2019: Energi Literasi



Lembaran baru tahun 2019 dimulai. Sejuta harapan terbersit untuk hari-hari depan jadi lebih menarik. Agaknya proyeksi di tahun ini agenda literasi akan lebih bergema. Ada beberapa sinyal untuk menduganya.

Secara resmi Perpustakaan Nasional telah mengusung tagline literasi untuk kesejahteraan. Tagline ini mengemuka dalam program transformasi perpustakaan berbasis inklusi sosial sebagai salah satu program prioritas nasional. Bagi Dispustaka Enrekang, program tersebut merupakan penguatan peran sosial dan kelanjutan dari upaya menjadikan perpustakaan sebagai pusat belajar dan berkegiatan yang mendorong peningkatan kualitas hidup masyarakat.

Kabar lain yang menggembirakan, Enrekang akan memiliki gedung layanan perpustakaan yang representatif. Pengerjaan perpustakaan umum berlantai 4 akan dimulai tahun ini. Karenanya akan menambah gairah dalam membangun budaya literasi di Kabupaten Enrekang

Situasi kedepannya memang belum menjamin terbentuknya kultur literasi. Namun optimisme bergiat literasi haruslah senantiasa dinyalakan. Dan posisi perpustakaan dan pustakawan hendaklah menyimpul pegiat-pegiat literasi yang ada di Enrekang.

Topik literasi yang kini mulai ramai dibicarakan dan dimaknai luas tentunya menjadi modal untuk membuka layanan yang integral.
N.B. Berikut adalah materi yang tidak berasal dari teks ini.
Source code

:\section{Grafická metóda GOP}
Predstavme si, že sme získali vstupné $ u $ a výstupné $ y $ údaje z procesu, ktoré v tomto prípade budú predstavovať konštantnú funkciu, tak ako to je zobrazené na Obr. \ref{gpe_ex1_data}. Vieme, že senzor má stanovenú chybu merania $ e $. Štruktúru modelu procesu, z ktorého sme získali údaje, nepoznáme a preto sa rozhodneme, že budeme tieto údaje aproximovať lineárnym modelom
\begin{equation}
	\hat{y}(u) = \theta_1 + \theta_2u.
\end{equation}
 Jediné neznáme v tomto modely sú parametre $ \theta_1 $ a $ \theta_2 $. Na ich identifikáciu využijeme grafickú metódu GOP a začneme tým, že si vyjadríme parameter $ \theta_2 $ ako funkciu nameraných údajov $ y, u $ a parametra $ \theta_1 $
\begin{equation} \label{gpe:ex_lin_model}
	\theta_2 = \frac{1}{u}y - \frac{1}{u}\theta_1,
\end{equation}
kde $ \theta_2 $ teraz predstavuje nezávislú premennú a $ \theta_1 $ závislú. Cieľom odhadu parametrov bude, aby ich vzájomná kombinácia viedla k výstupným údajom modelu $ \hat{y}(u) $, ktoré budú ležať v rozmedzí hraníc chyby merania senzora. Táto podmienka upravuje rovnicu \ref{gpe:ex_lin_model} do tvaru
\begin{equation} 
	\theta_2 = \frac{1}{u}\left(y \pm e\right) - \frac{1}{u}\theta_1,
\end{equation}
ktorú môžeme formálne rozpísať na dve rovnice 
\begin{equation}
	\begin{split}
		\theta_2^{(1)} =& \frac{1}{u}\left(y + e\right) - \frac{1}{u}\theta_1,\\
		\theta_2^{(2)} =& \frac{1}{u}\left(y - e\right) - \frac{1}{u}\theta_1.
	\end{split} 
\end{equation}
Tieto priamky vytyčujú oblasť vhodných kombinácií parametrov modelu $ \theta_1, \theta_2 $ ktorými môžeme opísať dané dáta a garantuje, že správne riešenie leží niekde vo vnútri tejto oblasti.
Idealnya literasi digerakkan tidak hanya berkutat di rumahnya sendiri (perpustakaan), tetapi dapat ditemukan di banyak tempat, di area wisata, pos ronda, ruang (layanan) publik hingga dunia maya. Kehadiran ruang baca diharapkan mengisi beragam aktivitas. Jadi ada integrasi yang berkelindan.

Sebelum itu, pertemuan dan sinergi para stakeholder perlu dilakukan untuk mendorong kebijakan bersama membangun ekosistem literasi. Apalagi jika melihat cakupan literasi yang makin tersebar ke dalam istilah literasi informasi, literasi sains, literasi TIK, literasi finansial, literasi gizi, literasi industri hingga literasi budaya. Cakupan ini tentunya juga relevan dengan berbagai lembaga yang bertugas membangun kecakapan/keterampilan sumber daya manusia.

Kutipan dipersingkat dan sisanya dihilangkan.